**ACTIVITY:** Only the lines below starting at the one containing "SAF Camps and Affiliated Clubs</p>" and ending at the one containing "<p>Claimant Application by Embassy, High" belong in the answer, each copied exactly.

**GIVEN DATA:**
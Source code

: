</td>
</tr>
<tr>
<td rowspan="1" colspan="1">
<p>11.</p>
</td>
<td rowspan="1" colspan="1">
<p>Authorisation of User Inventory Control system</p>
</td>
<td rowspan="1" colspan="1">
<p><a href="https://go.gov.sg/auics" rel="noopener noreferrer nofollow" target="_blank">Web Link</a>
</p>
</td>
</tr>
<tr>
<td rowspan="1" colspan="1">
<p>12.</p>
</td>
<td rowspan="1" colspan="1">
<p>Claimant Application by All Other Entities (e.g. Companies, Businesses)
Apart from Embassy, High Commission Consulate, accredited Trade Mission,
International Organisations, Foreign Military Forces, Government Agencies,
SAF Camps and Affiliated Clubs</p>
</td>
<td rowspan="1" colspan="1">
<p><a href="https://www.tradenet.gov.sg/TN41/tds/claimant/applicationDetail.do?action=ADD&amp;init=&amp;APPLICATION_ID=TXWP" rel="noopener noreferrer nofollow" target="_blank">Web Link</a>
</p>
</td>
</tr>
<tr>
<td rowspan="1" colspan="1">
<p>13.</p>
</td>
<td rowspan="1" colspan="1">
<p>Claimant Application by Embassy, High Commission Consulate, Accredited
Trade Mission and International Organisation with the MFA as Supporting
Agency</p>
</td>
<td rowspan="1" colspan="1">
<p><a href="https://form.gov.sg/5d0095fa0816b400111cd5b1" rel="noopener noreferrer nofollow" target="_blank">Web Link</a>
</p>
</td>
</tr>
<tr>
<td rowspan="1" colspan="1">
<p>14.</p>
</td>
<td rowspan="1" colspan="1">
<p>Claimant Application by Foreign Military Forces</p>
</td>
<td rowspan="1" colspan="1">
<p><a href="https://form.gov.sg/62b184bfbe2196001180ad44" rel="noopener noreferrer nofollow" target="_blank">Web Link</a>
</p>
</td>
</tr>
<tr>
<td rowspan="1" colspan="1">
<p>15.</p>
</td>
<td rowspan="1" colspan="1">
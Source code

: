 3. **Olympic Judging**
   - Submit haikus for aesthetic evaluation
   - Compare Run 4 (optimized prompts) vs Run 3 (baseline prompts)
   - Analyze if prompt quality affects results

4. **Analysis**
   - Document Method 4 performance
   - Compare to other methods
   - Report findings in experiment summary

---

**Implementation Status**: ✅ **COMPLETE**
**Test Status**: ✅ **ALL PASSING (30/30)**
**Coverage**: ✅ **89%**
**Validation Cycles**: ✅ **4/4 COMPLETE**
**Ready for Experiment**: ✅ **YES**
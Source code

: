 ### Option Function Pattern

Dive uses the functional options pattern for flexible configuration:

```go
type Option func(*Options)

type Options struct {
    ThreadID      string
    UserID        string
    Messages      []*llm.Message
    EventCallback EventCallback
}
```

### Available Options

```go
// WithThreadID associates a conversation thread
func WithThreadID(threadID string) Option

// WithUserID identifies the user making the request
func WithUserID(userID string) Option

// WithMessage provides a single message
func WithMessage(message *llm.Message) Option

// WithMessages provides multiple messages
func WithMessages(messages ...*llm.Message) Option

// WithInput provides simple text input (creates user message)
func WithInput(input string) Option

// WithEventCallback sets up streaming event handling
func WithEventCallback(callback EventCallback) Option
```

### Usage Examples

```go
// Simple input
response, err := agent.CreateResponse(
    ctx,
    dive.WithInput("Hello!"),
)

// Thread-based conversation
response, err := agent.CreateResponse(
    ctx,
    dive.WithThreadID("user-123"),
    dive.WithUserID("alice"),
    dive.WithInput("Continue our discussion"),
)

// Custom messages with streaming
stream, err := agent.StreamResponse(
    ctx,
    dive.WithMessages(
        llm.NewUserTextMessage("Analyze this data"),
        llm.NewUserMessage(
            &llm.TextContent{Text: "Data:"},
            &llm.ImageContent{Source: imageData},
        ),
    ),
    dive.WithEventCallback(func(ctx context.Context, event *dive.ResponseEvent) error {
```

**WRITTEN SOLUTION:**
SAF Camps and Affiliated Clubs</p>
</td>
<td rowspan="1" colspan="1">
<p><a href="https://www.tradenet.gov.sg/TN41/tds/claimant/applicationDetail.do?action=ADD&amp;init=&amp;APPLICATION_ID=TXWP" rel="noopener noreferrer nofollow" target="_blank">Web Link</a>
</p>
</td>
</tr>
<tr>
<td rowspan="1" colspan="1">
<p>13.</p>
</td>
<td rowspan="1" colspan="1">
<p>Claimant Application by Embassy, High Commission Consulate, Accredited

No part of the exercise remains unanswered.